▶ _Required action_
What you return must be the lines of the data that hold the word "from".

Document images with source code:
┄┄┄┄┄┄┄┄┄┄┄┄┄┄┄┄┄┄┄┄

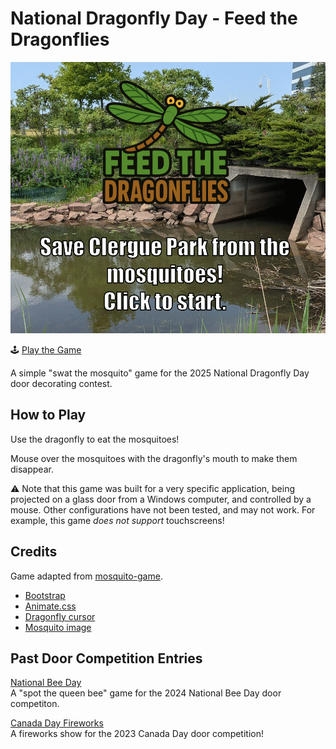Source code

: # National Dragonfly Day - Feed the Dragonflies

![Screenshot](images/screenshot.png)

🕹️ [Play the Game](https://cityssm.github.io/national-dragonfly-day)

A simple "swat the mosquito" game for the 2025 National Dragonfly Day door decorating contest.

## How to Play

Use the dragonfly to eat the mosquitoes!

Mouse over the mosquitoes with the dragonfly's mouth to make them disappear.

⚠️ Note that this game was built for a very specific application, being projected on a glass door from a Windows computer,
and controlled by a mouse. Other configurations have not been tested, and may not work.
For example, this game _does not support_ touchscreens!

## Credits

Game adapted from [mosquito-game](https://github.com/farvic/mosquito-game).

- [Bootstrap](https://getbootstrap.com/)
- [Animate.css](https://animate.style/)
- [Dragonfly cursor](https://pixabay.com/illustrations/dragonfly-damselfly-insect-cartoon-9101902/)
- [Mosquito image](https://pixabay.com/vectors/flies-mosquito-spider-insect-161351/)

## Past Door Competition Entries

[National Bee Day](https://github.com/cityssm/national-bee-day)<br />
A "spot the queen bee" game for the 2024 National Bee Day door competiton.

[Canada Day Fireworks](https://github.com/cityssm/canada-day-fireworks)<br />
A fireworks show for the 2023 Canada Day door competition!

┄┄┄┄┄┄┄┄┄┄┄┄┄┄┄┄┄┄┄┄

▶ _Response to the exercise_
⚠️ Note that this game was built for a very specific application, being projected on a glass door from a Windows computer,
Game adapted from [mosquito-game](https://github.com/farvic/mosquito-game).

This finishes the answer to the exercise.